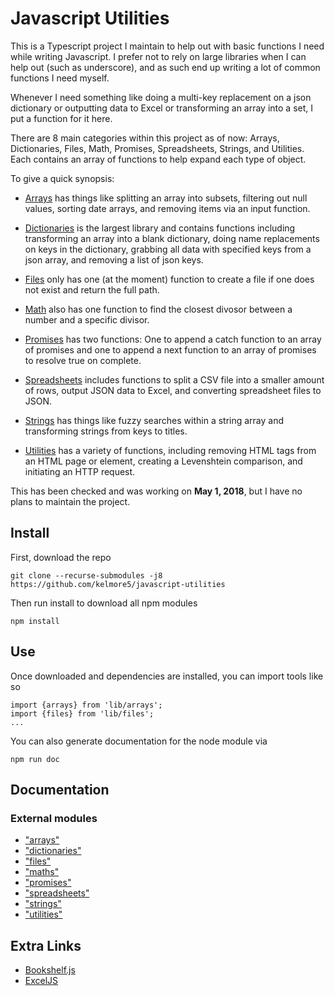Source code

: # Javascript Utilities

This is a Typescript project I maintain to help out with basic functions I need while writing Javascript. 
I prefer not to rely on large libraries when I can help out (such as underscore), and as such end up
writing a lot of common functions I need myself. 

Whenever I need something like doing a multi-key replacement on a json dictionary or outputting data to Excel 
or transforming an array into a set, I put a function for it here.

There are 8 main categories within this project as of now: Arrays, Dictionaries, Files, Math, Promises,
Spreadsheets, Strings, and Utilities. Each contains an array of functions to help expand each type of
object.

To give a quick synopsis:

- [Arrays](doc/markdown/classes/_arrays_.md) has things like splitting an array into subsets, filtering out null values, sorting date arrays,
and removing items via an input function.

- [Dictionaries]((doc/markdown/classes/_dictionaries_.md)) is the largest library and contains functions including transforming an array into a blank
dictionary, doing name replacements on keys in the dictionary, grabbing all data with specified keys from 
a json array, and removing a list of json keys.

- [Files](doc/markdown/classes/_files_.md) only has one (at the moment) function to create a file if one does not exist and return the full path.

- [Math](doc/markdown/classes/_maths_.md) also has one function to find the closest divosor between a number and a specific divisor.

- [Promises](doc/markdown/classes/_promises_.md) has two functions: One to append a catch function to an array of promises and one to append
a next function to an array of promises to resolve true on complete.

- [Spreadsheets](doc/markdown/classes/_spreadsheets_.md) includes functions to split a CSV file into a smaller amount of rows, output JSON data to 
Excel, and converting spreadsheet files to JSON.

- [Strings](doc/markdown/classes/_strings_.md) has things like fuzzy searches within a string array and transforming strings from keys to titles.

- [Utilities](doc/markdown/classes/_utilities_.md) has a variety of functions, including removing HTML tags from an HTML page or element, creating
a Levenshtein comparison, and initiating an HTTP request.


This has been checked and was working on **May 1, 2018**, but I have no plans to maintain the project.

## Install

First, download the repo

    git clone --recurse-submodules -j8 https://github.com/kelmore5/javascript-utilities
    
Then run install to download all npm modules
    
    npm install
 
## Use 
   
Once downloaded and dependencies are installed, you can import tools like so

    import {arrays} from 'lib/arrays';
    import {files} from 'lib/files';
    ...
   
You can also generate documentation for the node module via

    npm run doc

## Documentation

### External modules

* ["arrays"](doc/markdown/modules/_arrays_.md)
* ["dictionaries"](doc/markdown/modules/_dictionaries_.md)
* ["files"](doc/markdown/modules/_files_.md)
* ["maths"](doc/markdown/modules/_maths_.md)
* ["promises"](doc/markdown/modules/_promises_.md)
* ["spreadsheets"](doc/markdown/modules/_spreadsheets_.md)
* ["strings"](doc/markdown/modules/_strings_.md)
* ["utilities"](doc/markdown/modules/_utilities_.md)


## Extra Links

- [Bookshelf.js](http://bookshelfjs.org/)
- [ExcelJS](https://github.com/guyonroche/exceljs)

§ **Task goal**
Repeat the records above verbatim. Include none of the pictures.

§ **Expected answer**
Source code

: # Javascript Utilities

This is a Typescript project I maintain to help out with basic functions I need while writing Javascript. 
I prefer not to rely on large libraries when I can help out (such as underscore), and as such end up
writing a lot of common functions I need myself. 

Whenever I need something like doing a multi-key replacement on a json dictionary or outputting data to Excel 
or transforming an array into a set, I put a function for it here.

There are 8 main categories within this project as of now: Arrays, Dictionaries, Files, Math, Promises,
Spreadsheets, Strings, and Utilities. Each contains an array of functions to help expand each type of
object.

To give a quick synopsis:

- [Arrays](doc/markdown/classes/_arrays_.md) has things like splitting an array into subsets, filtering out null values, sorting date arrays,
and removing items via an input function.

- [Dictionaries]((doc/markdown/classes/_dictionaries_.md)) is the largest library and contains functions including transforming an array into a blank
dictionary, doing name replacements on keys in the dictionary, grabbing all data with specified keys from 
a json array, and removing a list of json keys.

- [Files](doc/markdown/classes/_files_.md) only has one (at the moment) function to create a file if one does not exist and return the full path.

- [Math](doc/markdown/classes/_maths_.md) also has one function to find the closest divosor between a number and a specific divisor.

- [Promises](doc/markdown/classes/_promises_.md) has two functions: One to append a catch function to an array of promises and one to append
a next function to an array of promises to resolve true on complete.

- [Spreadsheets](doc/markdown/classes/_spreadsheets_.md) includes functions to split a CSV file into a smaller amount of rows, output JSON data to 
Excel, and converting spreadsheet files to JSON.

- [Strings](doc/markdown/classes/_strings_.md) has things like fuzzy searches within a string array and transforming strings from keys to titles.

- [Utilities](doc/markdown/classes/_utilities_.md) has a variety of functions, including removing HTML tags from an HTML page or element, creating
a Levenshtein comparison, and initiating an HTTP request.


This has been checked and was working on **May 1, 2018**, but I have no plans to maintain the project.

## Install

First, download the repo

    git clone --recurse-submodules -j8 https://github.com/kelmore5/javascript-utilities
    
Then run install to download all npm modules
    
    npm install
 
## Use 
   
Once downloaded and dependencies are installed, you can import tools like so

    import {arrays} from 'lib/arrays';
    import {files} from 'lib/files';
    ...
   
You can also generate documentation for the node module via

    npm run doc

## Documentation

### External modules

* ["arrays"](doc/markdown/modules/_arrays_.md)
* ["dictionaries"](doc/markdown/modules/_dictionaries_.md)
* ["files"](doc/markdown/modules/_files_.md)
* ["maths"](doc/markdown/modules/_maths_.md)
* ["promises"](doc/markdown/modules/_promises_.md)
* ["spreadsheets"](doc/markdown/modules/_spreadsheets_.md)
* ["strings"](doc/markdown/modules/_strings_.md)
* ["utilities"](doc/markdown/modules/_utilities_.md)


## Extra Links

- [Bookshelf.js](http://bookshelfjs.org/)
- [ExcelJS](https://github.com/guyonroche/exceljs)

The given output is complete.